WORK ORDER:
Produce the tally of lines in the material below that hold "contribution", without anything else.
START DATA RECORDS
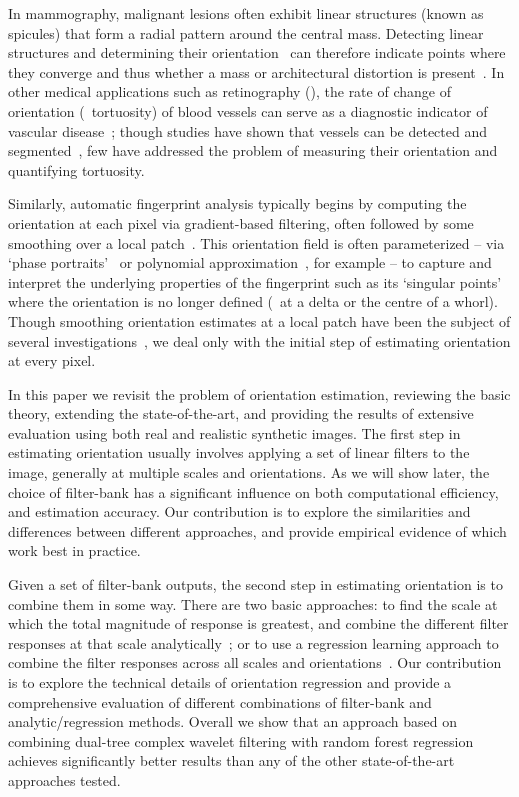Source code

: In mammography, malignant lesions often exhibit linear structures (known as spicules) that form a radial pattern around the central mass. Detecting linear structures and determining their orientation~\cite{Zwiggelaar_etal_MIA99,Zwiggelaar_etal_TMI04} can therefore indicate points where they converge and thus whether a mass or architectural distortion is present~\cite{Karssemeijer_teBrake_TMI96,Rangayyan_Ayres_MBEC06}. In other medical applications such as retinography (), the rate of change of orientation (\ie~tortuosity) of blood vessels can serve as a diagnostic indicator of vascular disease~\cite{Hart_etal_IJMI99}; though studies have shown that vessels can be detected and segmented~\cite{Staal_etal_TMI04,Ricci_Perfetti_TMI07,Dabbah_etal_MICCAI10}, few have addressed the problem of measuring their orientation and quantifying tortuosity.

Similarly, automatic fingerprint analysis typically begins by computing the orientation at each pixel via gradient-based filtering, often followed by some smoothing over a local patch~\cite{Bazen_Gerez_TPAMI02,Mei_etal_IVC09}. This orientation field is often parameterized -- via `phase portraits'~\cite{Li_etal_PR06} or polynomial approximation~\cite{Gu_etal_PR04}, for example -- to capture and interpret the underlying properties of the fingerprint such as its `singular points' where the orientation is no longer defined (\eg~at a delta or the centre of a whorl). Though smoothing orientation estimates at a local patch have been the subject of several investigations~\cite{Kass_Witkin_CVGIP87,Rao_Jain_TPAMI92,Perona_TIP98}, we deal only with the initial step of estimating orientation at every pixel.

In this paper we revisit the problem of orientation estimation, reviewing the basic theory, extending the state-of-the-art, and providing the results of extensive evaluation using both real and realistic synthetic images. The first step in estimating orientation usually involves applying a set of linear filters to the image, generally at multiple scales and orientations. As we will show later, the choice of filter-bank has a significant influence on both computational efficiency, and estimation accuracy. Our contribution is to explore the similarities and differences between different approaches, and provide empirical evidence of which work best in practice.

Given a set of filter-bank outputs, the second step in estimating orientation is to combine them in some way. There are two basic approaches: to find the scale at which the total magnitude of response is greatest, and combine the different filter responses at that scale analytically~\cite{Karssemeijer_teBrake_TMI96,Mei_etal_IVC09}; or to use a regression learning approach to combine the filter responses across all scales and orientations~\cite{Berks_etal_IPMI11}. Our contribution is to explore the technical details of orientation regression and provide a comprehensive evaluation of different combinations of filter-bank and analytic/regression methods. Overall we show that an approach based on combining dual-tree complex wavelet filtering with random forest regression achieves significantly better results than any of the other state-of-the-art approaches tested.

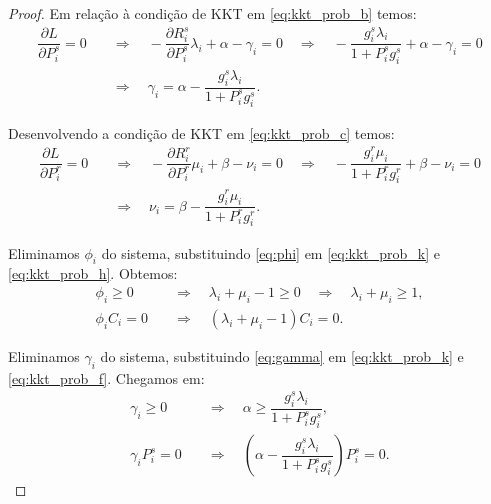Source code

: \begin{proof}
    Em relação à condição de \ac{KKT} em \eqref{eq:kkt_prob_b} temos:
    \begin{equation}\label{eq:gamma}
    \begin{split}
            \dfrac{\partial L}{\partial P_i^s} = 0 \quad &\Rightarrow \quad -\dfrac{\partial R_i^s}{\partial P_i^s}\lambda_i +\alpha -\gamma_i = 0 \quad \Rightarrow \quad -\dfrac{g_i^s\lambda_i}{1 + P_i^sg_i^s} +\alpha -\gamma_i = 0  \\
            & \Rightarrow \quad \gamma_i = \alpha -\dfrac{g_i^s\lambda_i}{1 + P_i^sg_i^s}.
    \end{split}
    \end{equation}

    Desenvolvendo a condição de \ac{KKT} em \eqref{eq:kkt_prob_c} temos:
    \begin{equation}\label{eq:nu}
    \begin{split}
    \dfrac{\partial L}{\partial P_i^r} = 0 \quad &\Rightarrow \quad -\dfrac{\partial R_i^r}{\partial P_i^r}\mu_i +\beta -\nu_i  = 0\quad \Rightarrow \quad -\dfrac{g_i^r\mu_i}{1 + P_i^rg_i^r} +\beta -\nu_i = 0 \\
    &\Rightarrow \quad \nu_i = \beta -\dfrac{g_i^r\mu_i}{1 + P_i^rg_i^r}. 
    \end{split}
    \end{equation}

    Eliminamos $\phi_i$ do sistema, substituindo \eqref{eq:phi} em \eqref{eq:kkt_prob_k} e \eqref{eq:kkt_prob_h}. Obtemos:
    \begin{subequations}
            \begin{align}
                    \phi_i \geq 0 \quad &\Rightarrow \quad \lambda_i + \mu_i - 1 \geq 0 \quad \Rightarrow \quad \lambda_i + \mu_i \geq 1, \\
                    \phi_i C_i = 0 \quad &\Rightarrow \quad (\lambda_i + \mu_i - 1) C_i = 0.
            \end{align}
    \end{subequations}

    Eliminamos $\gamma_i$ do sistema, substituindo \eqref{eq:gamma} em \eqref{eq:kkt_prob_k} e \eqref{eq:kkt_prob_f}. Chegamos em:
    \begin{subequations}
            \begin{align}
                    \gamma_i \geq 0 \quad &\Rightarrow \quad \alpha \geq \dfrac{g_i^s\lambda_i}{1 + P_i^sg_i^s}, \\
                    \gamma_i P_i^s = 0 \quad &\Rightarrow \quad \left(\alpha -\dfrac{g_i^s\lambda_i}{1 + P_i^sg_i^s}\right) P_i^s = 0.
            \end{align}
    \end{subequations}


\end{proof}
END DATA RECORDS
ANSWER TO THIS PROBLEM:
2